Wednesday, February 23, 2005

Faulty Genetics

One side of my family has given me the desire and the ability to run genes. The other side of the family has given me short hamstrings, inflexibility, and the little piece of bone that likes to rub on my ITB (iliotibial band - runs down the outside of the leg from the hip to the ankle) genes. I won't tell you which family gave me which genes because I'm not playing the blame game here. I'm just pissed off.

I can run. I can run far. I can run far fast. I love running far fast. It's a rush that isn't just physical. It's emotional and spiritual as well. I love this sport and how it completely shreds my body and builds it back up stronger than ever.
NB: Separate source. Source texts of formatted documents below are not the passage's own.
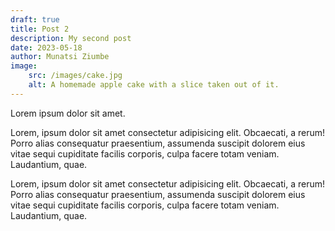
 ```yaml
---
draft: true
title: Post 2
description: My second post
date: 2023-05-18
author: Munatsi Ziumbe
image: 
    src: /images/cake.jpg
    alt: A homemade apple cake with a slice taken out of it.
---
```


Lorem ipsum dolor sit amet.

Lorem, ipsum dolor sit amet consectetur adipisicing elit. Obcaecati, a rerum! Porro alias consequatur praesentium, assumenda suscipit dolorem eius vitae sequi cupiditate facilis corporis, culpa facere totam veniam. Laudantium, quae.

Lorem, ipsum dolor sit amet consectetur adipisicing elit. Obcaecati, a rerum! Porro alias consequatur praesentium, assumenda suscipit dolorem eius vitae sequi cupiditate facilis corporis, culpa facere totam veniam. Laudantium, quae.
I don't love the bad genes that I've inherited from my goose-stepping German forefathers. If you haven't figured it out by now, my right hamstring and my right ITB are absolutely killing me. This is putting a damper on my sub-3 hour Boston Marathon attempt this April.

The thing is I hurt when I'm not running and I hurt for about the first two miles, but after that, I feel pretty good. Last night, I did a cut-back speed workout where I warmed up, then ran three one-mile repeats at 6:15 pace. It felt good. I didn't feel so good this morning. As a matter of fact, I could barely limp to the train station and almost missed my 5:14am train. The slip on the ice didn't help matters.

This morning, I ran a slow ten with my friend Ray. I was limping for the first couple of miles, but after that, again, I felt good.

What this is all telling me is that the distance isn't the issue. My speed is the issue. I need to get in some more speed work and tempo runs without snapping a muscle. I'm going to try a ten mile tempo run tomorrow. If I haven't posted by Saturday, you'll know it didn't go well.

One more thing. I'm going to see my sports doctor tomorrow. In order, these are the things on my shopping list:

- refill of my Bextra prescription (Yes, I know Bextra is a COX-2 inhibitor and that Vioxx was pulled off the shelf because of a link between COX-2 inhibitors and heart failure. Do I care? Frankly, no. Just kill the pain and stop the inflammation.)
- use his medieval stainless steel instruments of pain on my hamstring and ITB
- electro-stim, yes please
- a cortisone shot in my ITB
- a cortisone shot in my hamstring

Can't wait! I love going to the good doctor.

4 comments:

wifey said...

Okay, I can't believe I beat your mom in posting about this one. I'll say it first: MICHAEL!! I guess it's time for me to start to hide your running shoes again (all 15 pairs of them).

Anonymous said...

(The only reason that your wife beat me is that I am in California on business and have limited access to the Internet.) MICHAEL! Use some wisdom -- especially with medication that causes heart failure! Short hamstrings are not the only thing you inherited -- most of your great-grandparents died of heart disease. With love, your non-running German-gene Mother.

Wheels said...

WARNING! WARNING! Danger Will Robinson... DANGER!

That was essentially my take away from your post....

Did you know cycling has virtually no impact on the hamstring?

Come over to the other side... you will be welcomed with open arms.

Wheels said...

b.t.w... does your walk to the train still include rock climbing?